QSC18 Virtual Edition: Global IT Asset Discovery, Inventory, and Management

Juan C. Perez

Last updated on: October 27, 2022

Maintaining an IT asset inventory is essential for a strong security posture, but digital transformation has further complicated this already challenging task.

“The volume and variety of assets, including cloud, virtualization, mobility and IoT, is disrupting IT, and security takes center stage,” Pablo Quiroga, a Qualys Director of Product Management, said during QSC18 Virtual Edition.

Consequently, many security teams can’t definitively answer questions like: What are your IT assets? Where are they located? Who are their owners and users? How are assets related?

Having asset-inventory blind spots heightens security risks, which is why most regulations and standards highlight this practice. For instance, the Center for Internet Security’s Top 20 controls begin with inventory and control of hardware and software, because attackers constantly look to exploit vulnerable assets.

In his presentation, titled “Global IT Asset Discovery, Inventory, and Management,” Quiroga explained the importance of a complete and accurate inventory, and how Qualys can help. Read on to learn more.

Inventory challenges

Beyond digital transformation challenges, others include the growing volume and velocity of assets flowing into organizations, and the “noise” of collected asset data that’s irrelevant. 

Organizations also struggle with data variations. Products get rebranded. New versions come out. Vendors are acquired. Products and vendors are listed with different names. “When an IT analyst wants to look at this data for this volume of assets, first thing they must do is clean up that data,” Quiroga said.

But doing this manually is time-consuming, and doesn’t scale. “By the time they’re done, the next round comes in. It’s never-ending work,” he said.
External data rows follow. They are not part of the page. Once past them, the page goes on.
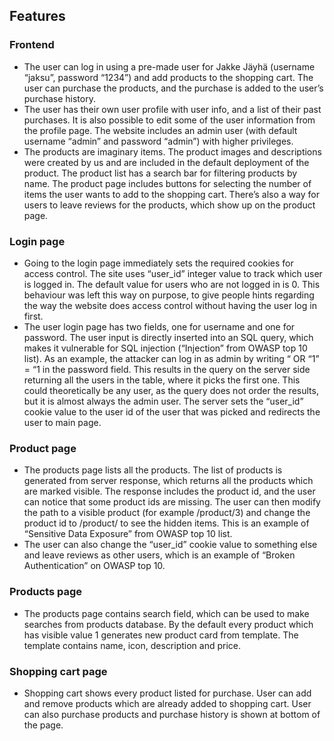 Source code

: ## Features

### Frontend
- The user can log in using a pre-made user for Jakke Jäyhä (username “jaksu”, password “1234”) and add products to the shopping cart. The user can purchase the products, and the purchase is added to the user’s purchase history.
- The user has their own user profile with user info, and a list of their past purchases. It is also possible to edit some of the user information from the profile page. The website includes an admin user (with default username “admin” and password “admin”) with higher privileges.
- The products are imaginary items. The product images and descriptions were created by us and are included in the default deployment of the product. The product list has a search bar for filtering products by name. The product page includes buttons for selecting the number of items the user wants to add to the shopping cart. There’s also a way for users to leave reviews for the products, which show up on the product page.

### Login page
- Going to the login page immediately sets the required cookies for access control. The site uses “user_id” integer value to track which user is logged in. The default value for users who are not logged in is 0. This behaviour was left this way on purpose, to give people hints regarding the way the website does access control without having the user log in first.
- The user login page has two fields, one for username and one for password. The user input is directly inserted into an SQL query, which makes it vulnerable for SQL injection (“Injection” from OWASP top 10 list). As an example, the attacker can log in as admin by writing “ OR “1” = “1 in the password field. This results in the query on the server side returning all the users in the table, where it picks the first one. This could theoretically be any user, as the query does not order the results, but it is almost always the admin user. The server sets the “user_id” cookie value to the user id of the user that was picked and redirects the user to main page.

### Product page
- The products page lists all the products. The list of products is generated from server response, which returns all the products which are marked visible. The response includes the product id, and the user can notice that some product ids are missing. The user can then modify the path to a visible product (for example /product/3) and change the product id to /product/<missing id> to see the hidden items. This is an example of “Sensitive Data Exposure” from OWASP top 10 list.
- The user can also change the “user_id” cookie value to something else and leave reviews as other users, which is an example of “Broken Authentication” on OWASP top 10.

### Products page
- The products page contains search field, which can be used to make searches from products database. By the default every product which has visible value 1 generates new product card from template. The template contains name, icon, description and price.

### Shopping cart page
- Shopping cart shows every product listed for purchase. User can add and remove products which are already added to shopping cart. User can also purchase products and purchase history is shown at bottom of the page.
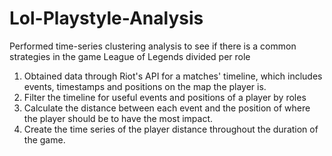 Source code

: # Lol-Playstyle-Analysis
Performed time-series clustering analysis to see if there is a common strategies in the game League of Legends divided per role

1. Obtained data through Riot's API for a matches' timeline, which includes events, timestamps and positions on the map the player is.
2. Filter the timeline for useful events and positions of a player by roles
3. Calculate the distance between each event and the position of where the player should be to have the most impact.
4. Create the time series of the player distance throughout the duration of the game.
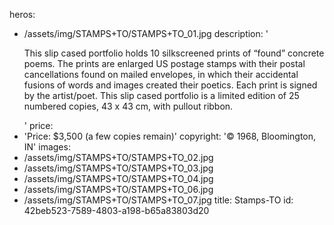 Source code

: heros:
  - /assets/img/STAMPS+TO/STAMPS+TO_01.jpg
description: '<p>This slip cased portfolio holds 10 silkscreened prints of “found” concrete poems. The prints are enlarged US postage stamps with their postal cancellations found on mailed envelopes, in which their accidental fusions of words and images created their poetics. Each print is signed by the artist/poet. This slip cased portfolio is a limited edition of 25 numbered copies, 43 x 43 cm, with pullout ribbon.<br></p>'
price:
  - 'Price: $3,500 (a few copies remain)'
copyright: '© 1968, Bloomington, IN'
images:
  - /assets/img/STAMPS+TO/STAMPS+TO_02.jpg
  - /assets/img/STAMPS+TO/STAMPS+TO_03.jpg
  - /assets/img/STAMPS+TO/STAMPS+TO_04.jpg
  - /assets/img/STAMPS+TO/STAMPS+TO_06.jpg
  - /assets/img/STAMPS+TO/STAMPS+TO_07.jpg
title: Stamps-TO
id: 42beb523-7589-4803-a198-b65a83803d20
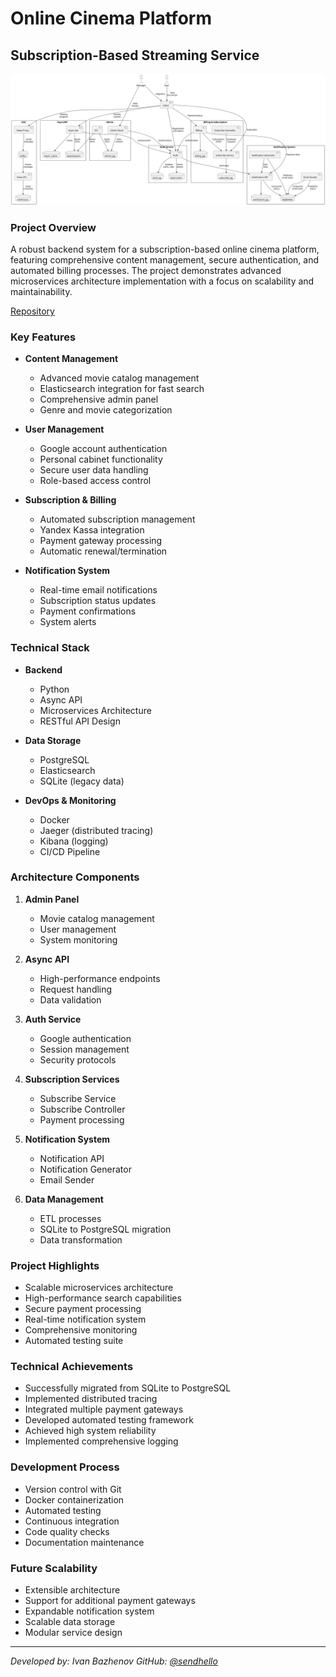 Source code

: # Online Cinema Platform
## Subscription-Based Streaming Service

![Project Architecture](architecture.svg)

### Project Overview
A robust backend system for a subscription-based online cinema platform, featuring comprehensive content management, secure authentication, and automated billing processes. The project demonstrates advanced microservices architecture implementation with a focus on scalability and maintainability.

[Repository](https://github.com/sendhello/Cinema-Online)

### Key Features
- **Content Management**
  - Advanced movie catalog management
  - Elasticsearch integration for fast search
  - Comprehensive admin panel
  - Genre and movie categorization

- **User Management**
  - Google account authentication
  - Personal cabinet functionality
  - Secure user data handling
  - Role-based access control

- **Subscription & Billing**
  - Automated subscription management
  - Yandex Kassa integration
  - Payment gateway processing
  - Automatic renewal/termination

- **Notification System**
  - Real-time email notifications
  - Subscription status updates
  - Payment confirmations
  - System alerts

### Technical Stack
- **Backend**
  - Python
  - Async API
  - Microservices Architecture
  - RESTful API Design

- **Data Storage**
  - PostgreSQL
  - Elasticsearch
  - SQLite (legacy data)

- **DevOps & Monitoring**
  - Docker
  - Jaeger (distributed tracing)
  - Kibana (logging)
  - CI/CD Pipeline

### Architecture Components
1. **Admin Panel**
   - Movie catalog management
   - User management
   - System monitoring

2. **Async API**
   - High-performance endpoints
   - Request handling
   - Data validation

3. **Auth Service**
   - Google authentication
   - Session management
   - Security protocols

4. **Subscription Services**
   - Subscribe Service
   - Subscribe Controller
   - Payment processing

5. **Notification System**
   - Notification API
   - Notification Generator
   - Email Sender

6. **Data Management**
   - ETL processes
   - SQLite to PostgreSQL migration
   - Data transformation

### Project Highlights
- Scalable microservices architecture
- High-performance search capabilities
- Secure payment processing
- Real-time notification system
- Comprehensive monitoring
- Automated testing suite

### Technical Achievements
- Successfully migrated from SQLite to PostgreSQL
- Implemented distributed tracing
- Integrated multiple payment gateways
- Developed automated testing framework
- Achieved high system reliability
- Implemented comprehensive logging

### Development Process
- Version control with Git
- Docker containerization
- Automated testing
- Continuous integration
- Code quality checks
- Documentation maintenance

### Future Scalability
- Extensible architecture
- Support for additional payment gateways
- Expandable notification system
- Scalable data storage
- Modular service design

---
*Developed by: Ivan Bazhenov*
*GitHub: [@sendhello](https://github.com/sendhello)*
They must also gather relevant information beyond the basics. “You must collect other asset attributes that are external to the automated inventory,” he said. This includes lifecycle data, usage rights, ownership and cost. These data points help organizations build a full picture of each asset and make business decisions.

Asset inventory use cases

According to Quiroga, there are three key use cases for maintaining a global IT asset inventory. First, organizations must determine quickly which newly-discovered devices are not corporate-owned.  “You must understand which assets you have on your inventory before determining which assets are non-corporate, and understand the difference,” he said.

Next is what he calls resource utilization, where knowing what software is installed but unused simplifies remediation. “Just remove the software,” he said. “No need to patch or manage it.”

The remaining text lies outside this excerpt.